C’était à prévoir. Un récent sondage montrait que ce dossier n’était nullement prioritaire pour la population. Or, jeudi, alors même que les élus péquistes et libéraux étaient réunis dans l’Est-du-Québec pour préparer la rentrée parlementaire, Desjardins a jeté tout un pavé dans la mare péquiste: «L’économie du Québec est en panne», avertissait notre plus importante institution financière, plus souvent qu’autrement une alliée du PQ dans l’histoire des 40 dernières années.
Pendant que le gouvernement, minoritaire, relance de déchirants débats sociaux sur la laïcité qui ne mèneront nulle part, le secteur manufacturier stagne, la construction a ralenti, les pertes d’emplois s’additionnent.
Pauline Marois a été contrainte de sortir l’argument qu’il est possible de faire deux choses à la fois, c’est-à-dire s’occuper à la fois d’économie et des accommodements raisonnables, surtout quand on est une femme, a-t-elle ironisé, pour se justifier d’avoir enflammé ce dossier depuis quelques jours pendant que le bateau prenait l’eau.
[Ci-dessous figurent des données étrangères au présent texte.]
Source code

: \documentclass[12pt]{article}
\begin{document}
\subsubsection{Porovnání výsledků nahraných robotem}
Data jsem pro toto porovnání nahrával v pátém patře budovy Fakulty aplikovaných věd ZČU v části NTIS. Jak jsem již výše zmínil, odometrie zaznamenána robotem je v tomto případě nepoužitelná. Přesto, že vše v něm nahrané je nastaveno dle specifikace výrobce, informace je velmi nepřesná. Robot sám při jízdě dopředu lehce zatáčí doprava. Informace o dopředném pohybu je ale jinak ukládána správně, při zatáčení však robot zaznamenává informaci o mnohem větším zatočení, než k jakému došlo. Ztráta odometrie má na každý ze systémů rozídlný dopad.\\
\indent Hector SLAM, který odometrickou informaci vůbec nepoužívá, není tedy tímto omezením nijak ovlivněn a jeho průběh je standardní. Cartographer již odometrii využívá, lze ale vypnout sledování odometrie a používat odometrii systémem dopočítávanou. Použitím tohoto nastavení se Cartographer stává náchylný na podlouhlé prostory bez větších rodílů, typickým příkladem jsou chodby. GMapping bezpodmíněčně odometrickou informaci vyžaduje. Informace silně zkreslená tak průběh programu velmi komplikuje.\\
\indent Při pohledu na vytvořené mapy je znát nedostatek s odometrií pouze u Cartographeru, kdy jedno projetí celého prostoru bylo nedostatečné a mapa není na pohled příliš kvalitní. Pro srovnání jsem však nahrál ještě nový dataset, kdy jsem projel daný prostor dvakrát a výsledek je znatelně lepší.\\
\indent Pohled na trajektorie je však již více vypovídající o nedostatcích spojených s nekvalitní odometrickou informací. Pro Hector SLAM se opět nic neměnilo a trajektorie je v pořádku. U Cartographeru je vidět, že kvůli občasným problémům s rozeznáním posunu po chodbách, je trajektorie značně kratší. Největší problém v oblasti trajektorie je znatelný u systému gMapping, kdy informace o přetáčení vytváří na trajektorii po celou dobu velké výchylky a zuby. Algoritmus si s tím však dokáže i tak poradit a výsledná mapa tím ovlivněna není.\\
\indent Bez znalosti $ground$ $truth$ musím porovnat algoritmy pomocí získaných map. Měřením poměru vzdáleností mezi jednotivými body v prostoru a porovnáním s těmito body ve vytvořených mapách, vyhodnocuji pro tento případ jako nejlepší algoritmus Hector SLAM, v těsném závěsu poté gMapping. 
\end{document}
Ou de marcher et de mâcher de la gomme en même temps, disait Jacques Parizeau.
Recentrer le tir
Mme Marois suppliait presque les journalistes à la fin de la réunion de coordination des députés péquistes à Carleton-sur-Mer, en Gaspésie, de lui poser des questions sur l’économie pour qu’elle puisse réajuster publiquement le tir politique du gouvernement.
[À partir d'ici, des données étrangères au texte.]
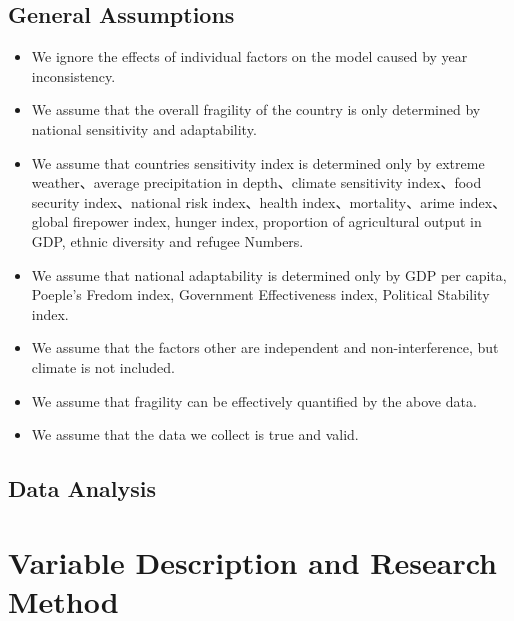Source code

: \documentclass{mcmthesis}
\begin{document}
\subsection{General Assumptions}
\begin{itemize}
  \item We ignore the effects of individual factors on the model caused by year inconsistency.
  \item We assume that the overall fragility of the country is only determined by national sensitivity and adaptability.
  \item We assume that countries sensitivity index is determined only by extreme weather、average precipitation in depth、climate sensitivity index、food security index、national risk index、health index、mortality、arime index、global firepower index, hunger index,  proportion of agricultural output in GDP, ethnic diversity and refugee Numbers.
  \item We assume that national adaptability is determined only by GDP per capita, Poeple's Fredom index, Government Effectiveness index, Political Stability index.
  \item We assume that the factors other are independent and non-interference, but climate is not included.
  \item We assume that fragility can be effectively quantified by the above data.
  \item We assume that the data we collect is true and valid.
\end{itemize}
\subsection{Data Analysis}


\section{Variable Description and Research Method}
\end{document}
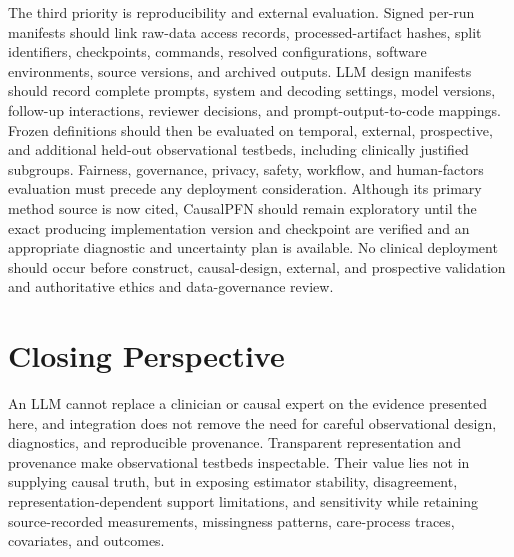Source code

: The third priority is reproducibility and external evaluation.  Signed per-run manifests should link raw-data access records, processed-artifact hashes, split identifiers, checkpoints, commands, resolved configurations, software environments, source versions, and archived outputs.  LLM design manifests should record complete prompts, system and decoding settings, model versions, follow-up interactions, reviewer decisions, and prompt-output-to-code mappings.  Frozen definitions should then be evaluated on temporal, external, prospective, and additional held-out observational testbeds, including clinically justified subgroups.  Fairness, governance, privacy, safety, workflow, and human-factors evaluation must precede any deployment consideration.  Although its primary method source is now cited, CausalPFN should remain exploratory until the exact producing implementation version and checkpoint are verified and an appropriate diagnostic and uncertainty plan is available.  No clinical deployment should occur before construct, causal-design, external, and prospective validation and authoritative ethics and data-governance review.

\section{Closing Perspective}
\label{sec:conclusions-future-work:closing-perspective}

An LLM cannot replace a clinician or causal expert on the evidence presented here, and integration does not remove the need for careful observational design, diagnostics, and reproducible provenance.  Transparent representation and provenance make observational testbeds inspectable.  Their value lies not in supplying causal truth, but in exposing estimator stability, disagreement, representation-dependent support limitations, and sensitivity while retaining source-recorded measurements, missingness patterns, care-process traces, covariates, and outcomes.
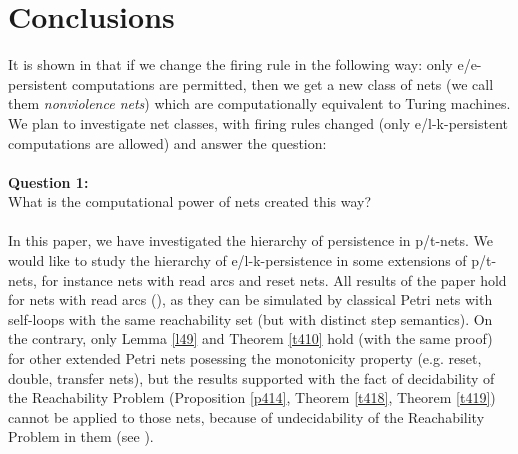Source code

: \documentclass[a4paper]{llncs}
\begin{document}
\section{Conclusions}

It is shown in \cite{BarMikOch} that if we change the firing rule in the following way: only e/e-persistent computations are permitted, then we get a new class of nets (we call them \emph{nonviolence nets}) which are computationally equivalent to Turing machines.
We plan to investigate net classes, with firing rules changed (only e/l-k-persistent computations are allowed) and answer the question:
\\ \\
\textbf{Question 1:}\\
What is the computational power of nets created this way?
\\ \\
In this paper, we have investigated the hierarchy of persistence in p/t-nets. We would like to study the hierarchy of e/l-k-persistence in some extensions of p/t-nets, for instance nets with read arcs and reset nets. 
All results of the paper hold for nets with read arcs (\cite{MontanariRossi}), as they can be simulated by classical Petri nets with self-loops with the same reachability set (but with distinct step semantics).
On the contrary, only Lemma \ref{l49} and Theorem \ref{t410} hold (with the same proof) for other extended Petri nets posessing the monotonicity property (e.g. reset, double, transfer nets), but the results supported with the fact of decidability of the Reachability Problem (Proposition \ref{p414}, Theorem \ref{t418}, Theorem \ref{t419}) cannot be applied to those nets, because of undecidability of the Reachability Problem in them (see \cite{Dufourd}).


{}

\end{document}
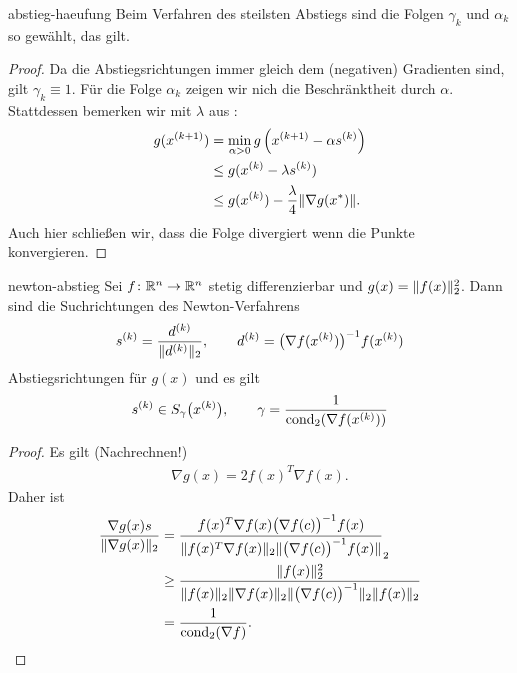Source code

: \begin{Korollar}{abstieg-haeufung}
  Beim Verfahren des steilsten Abstiegs sind die Folgen $\gamma_k$ und
  $\alpha_k$ so gewählt, das  gilt.
\end{Korollar}

\begin{proof}
  Da die Abstiegsrichtungen immer gleich dem (negativen) Gradienten
  sind, gilt $\gamma_k \equiv 1$. Für die Folge $\alpha_k$ zeigen wir
  nich die Beschränktheit durch $\alpha$. Stattdessen bemerken wir mit
  $\lambda$ aus :
  \begin{align}
    g(x^{(k+1)})
    &= \min_{\alpha>0} g\left(x^{(k+1)}-\alpha s^{(k)}\right)\\
    &\le g(x^{(k)}-\lambda s^{(k)})\\
    &\le g(x^{(k)}) - \frac{\lambda}4 \lVert\nabla g(x^*)\rVert.
  \end{align}
  Auch hier schließen wir, dass die Folge divergiert wenn die Punkte konvergieren.
\end{proof}

\begin{Lemma}{newton-abstieg}
  Sei $f\colon \mathbb R^n\to \mathbb R^n$ stetig differenzierbar und
  $g(x) = \lVert f(x)\rVert_2^2$.  Dann sind die Suchrichtungen des Newton-Verfahrens
  \begin{gather}
    s^{(k)} = \frac{d^{(k)}}{\lVert d^{(k)}\rVert_2},
    \qquad d^{(k)} = \bigl(\nabla f(x^{(k)})\bigr)^{-1}f(x^{(k)})
  \end{gather}
  Abstiegsrichtungen für $g(x)$ und es gilt
  \begin{gather}
    s^{(k)} \in S_\gamma\bigl(x^{(k)}\bigr),
    \qquad
    \gamma = \frac{1}{\operatorname{cond}_2(\nabla f(x^{(k)}))}
  \end{gather}
\end{Lemma}

\begin{proof}
  Es gilt (Nachrechnen!)
  \begin{gather}
    \nabla g(x) = 2 f(x)^T\nabla f(x).
  \end{gather}
  Daher ist
  \begin{align}
    \frac{\nabla g(x) s}{\lVert\nabla g(x)\rVert_2}
    &= \frac{f(x)^T \nabla f(x) \bigl(\nabla f(c)\bigr)^{-1} f(x)}
      {\lVert f(x)^T\nabla f(x)\rVert_2\lVert\bigl(\nabla f(c)\bigr)^{-1} f(x)\rVert}_2\\
    &\ge \frac{\lVert f(x)\rVert^2_2}{\lVert f(x)\rVert_2\lVert\nabla f(x)\rVert_2\lVert\bigl(\nabla f(c)\bigr)^{-1}\rVert_2\lVert f(x)\rVert_2}\\
    &= \frac1{\operatorname{cond}_2(\nabla f)}.
  \end{align}
\end{proof}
Le premier objectif de l’automne est devenu la création d’emplois. La deuxième priorité sera la solidarité, soit de «prendre soin de notre monde comme du monde», dans la foulée de son fructueux marrainage de la population de Lac-Mégantic au cours de l’été. La question identitaire a glissé au troisième rang. Parallèlement, la refonte de la loi 101 a été mise sur la glace; le psychodrame de la charte de la laïcité risque déjà de prendre le même chemin.
Marques de commerce
Le gouvernement n’a d’autre choix que de revenir aux véritables préoccupations de la population et des décideurs: la panne dans laquelle notre économie est plongée et nos finances publiques.
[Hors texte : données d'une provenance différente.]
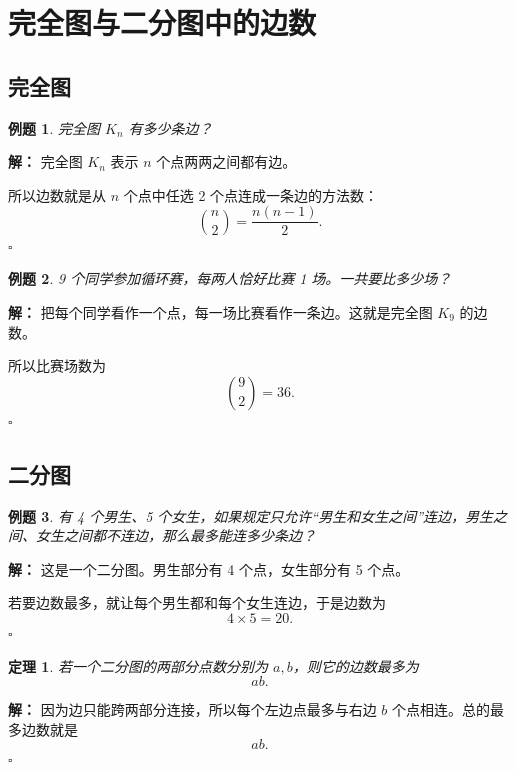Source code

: \documentclass[11pt,a4paper,fontset=fandol]{ctexart}
\theoremstyle{formaltheorem}
\newtheorem{theorem}{定理}[section]
\theoremstyle{formalexample}
\newtheorem{example}{例题}[section]
\newenvironment{solution}{\par\noindent\textbf{解：}}{\hfill$\square$\par}
\begin{document}
\section{完全图与二分图中的边数}

\subsection{完全图}

\begin{example}
完全图 $K_n$ 有多少条边？
\end{example}

\begin{solution}
完全图 $K_n$ 表示 $n$ 个点两两之间都有边。

所以边数就是从 $n$ 个点中任选 2 个点连成一条边的方法数：
\[
\binom{n}{2}=\frac{n(n-1)}{2}.
\]
\end{solution}

\begin{example}
9 个同学参加循环赛，每两人恰好比赛 1 场。一共要比多少场？
\end{example}

\begin{solution}
把每个同学看作一个点，每一场比赛看作一条边。这就是完全图 $K_9$ 的边数。

所以比赛场数为
\[
\binom92=36.
\]
\end{solution}

\subsection{二分图}

\begin{example}
有 4 个男生、5 个女生，如果规定只允许“男生和女生之间”连边，男生之间、女生之间都不连边，那么最多能连多少条边？
\end{example}

\begin{solution}
这是一个二分图。男生部分有 4 个点，女生部分有 5 个点。

若要边数最多，就让每个男生都和每个女生连边，于是边数为
\[
4\times 5=20.
\]
\end{solution}

\begin{theorem}
若一个二分图的两部分点数分别为 $a,b$，则它的边数最多为
\[
ab.
\]
\end{theorem}

\begin{solution}
因为边只能跨两部分连接，所以每个左边点最多与右边 $b$ 个点相连。总的最多边数就是
\[
ab.
\]
\end{solution}
\end{document}
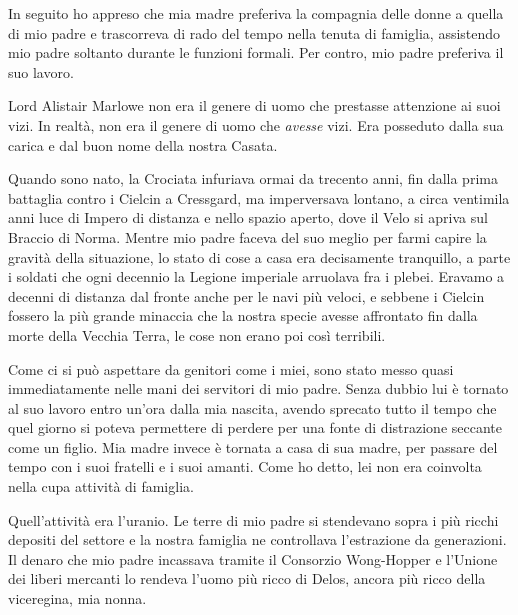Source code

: In seguito ho appreso che mia madre preferiva la compagnia delle donne a
quella di mio padre e trascorreva di rado del tempo nella tenuta di
famiglia, assistendo mio padre soltanto durante le funzioni formali. Per
contro, mio padre preferiva il suo lavoro.

Lord Alistair Marlowe non era il genere di uomo che prestasse attenzione
ai suoi vizi. In realtà, non era il genere di uomo che \emph{avesse}
vizi. Era posseduto dalla sua carica e dal buon nome della nostra
Casata.

Quando sono nato, la Crociata infuriava ormai da trecento anni, fin
dalla prima battaglia contro i Cielcin a Cressgard, ma imperversava
lontano, a circa ventimila anni luce di Impero di distanza e nello
spazio aperto, dove il Velo si apriva sul Braccio di Norma. Mentre mio
padre faceva del suo meglio per farmi capire la gravità della
situazione, lo stato di cose a casa era decisamente tranquillo, a parte
i soldati che ogni decennio la Legione imperiale arruolava fra i plebei.
Eravamo a decenni di distanza dal fronte anche per le navi più veloci, e
sebbene i Cielcin fossero la più grande minaccia che la nostra specie
avesse affrontato fin dalla morte della Vecchia Terra, le cose non erano
poi così terribili.

Come ci si può aspettare da genitori come i miei, sono stato messo quasi
immediatamente nelle mani dei servitori di mio padre. Senza dubbio lui è
tornato al suo lavoro entro un'ora dalla mia nascita, avendo sprecato
tutto il tempo che quel giorno si poteva permettere di perdere per una
fonte di distrazione seccante come un figlio. Mia madre invece è tornata
a casa di sua madre, per passare del tempo con i suoi fratelli e i suoi
amanti. Come ho detto, lei non era coinvolta nella cupa attività di
famiglia.

Quell'attività era l'uranio. Le terre di mio padre si stendevano sopra i
più ricchi depositi del settore e la nostra famiglia ne controllava
l'estrazione da generazioni. Il denaro che mio padre incassava tramite
il Consorzio Wong-Hopper e l'Unione dei liberi mercanti lo rendeva
l'uomo più ricco di Delos, ancora più ricco della viceregina, mia nonna.

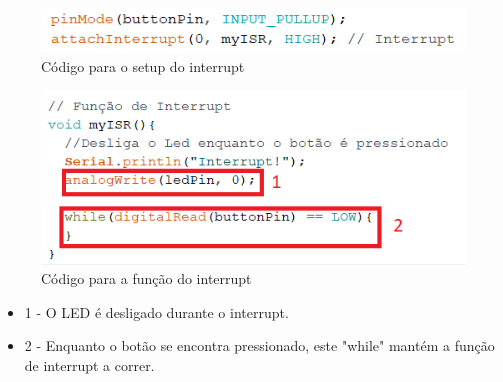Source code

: \begin{figure}[H]
    \centering
    \includegraphics[scale=0.5]{images/codigo/sisA_interruptsetup.png}
    \caption{Código para o setup do interrupt}
\end{figure}

\begin{figure}[H]
    \centering
    \includegraphics[scale=0.5]{images/codigo/sisA_interruptfunction.png}
    \caption{Código para a função do interrupt}
\end{figure}

\begin{itemize}
    \item 1 - O LED é desligado durante o interrupt.
    \item 2 - Enquanto o botão se encontra pressionado, este "while" mantém a função de interrupt a correr.
\end{itemize}
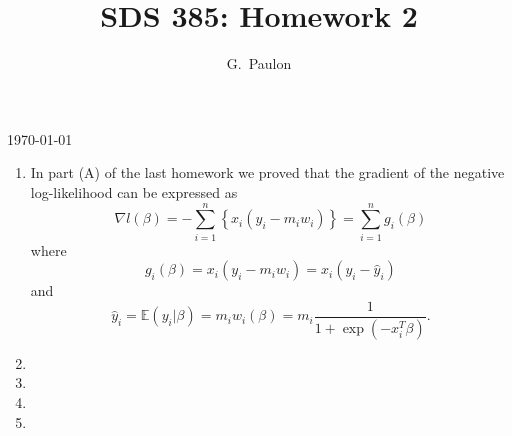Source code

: \documentclass{homework}
\title{SDS 385: Homework 2}
\author{G.~Paulon}
\begin{document}
\makeatletter
\begin{titlepage}
	\vspace*{\fill}
	\centering
	{\huge \@title \par}
	\vskip0.5cm
	{\large \@author \par}
	\vskip0.5cm
	{\large \today \par}
	\vspace*{\fill}
\end{titlepage}
\makeatother

\newpage 
\mbox{}
\thispagestyle{empty}
\newpage

\setcounter{page}{1}


\begin{enumerate}[label=(\Alph*)]

\item In part (A) of the last homework we proved that the gradient of the negative log-likelihood can be expressed as
\begin{equation*}
\nabla l(\beta) = - \sum_{i=1}^n \left\lbrace x_i (y_i - m_i w_i) \right\rbrace = \sum_{i=1}^n g_i (\beta)
\end{equation*}
where
\begin{equation*}
g_i (\beta) = x_i (y_i - m_i w_i) = x_i (y_i - \hat{y}_i)
\end{equation*}
and
\begin{equation*}
\hat{y}_i = \mathbb{E} (y_i | \beta) = m_i w_i (\beta) = m_i \frac{1}{1+\exp(-x_i^T \beta)}.
\end{equation*}

\item

\item

\item

\item

\end{enumerate}
\end{document}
L’économie n’est toutefois pas la marque de commerce du PQ et en particulier du présent gouvernement. Les prévisions du ministre des Finances, Nicolas Marceau, ne tiennent pas la route. La ministre déléguée à la Politique industrielle, Élaine Zakaïb, fait l’objet d’un avis de recherche. La ministre des Ressources naturelles, Martine Ouellet, a dû être placée sous un moratoire au printemps. Heureusement, diront plusieurs. Le task force économique improvisé de la rentrée est complété par deux ex-journalistes beaux parleurs, Jean-François Lisée et Pierre Duchesne.
Panne contagieuse
Le chef du Parti libéral du Québec, Philippe Couillard, a facilement damé le pion à la première ministre sur le terrain de l’économie, cette semaine, en lui soumettant sur-le-champ des pistes d’actions concrètes pour réparer la panne signalée par Desjardins. Le talon d’Achille du gouvernement lui était offert sur un plateau.
Coïncidence gênante pour Desjardins toutefois: le même jour où l’institution ameutait le Québec sur notre panne économique collective, son propre site transactionnel, Accès D, était... en panne. Les deux nouvelles s’enchaînaient dans les bulletins d’information. Chez Desjardins, on a été incapable jeudi de marcher et de mâcher de la gomme en même temps! C’était cocasse.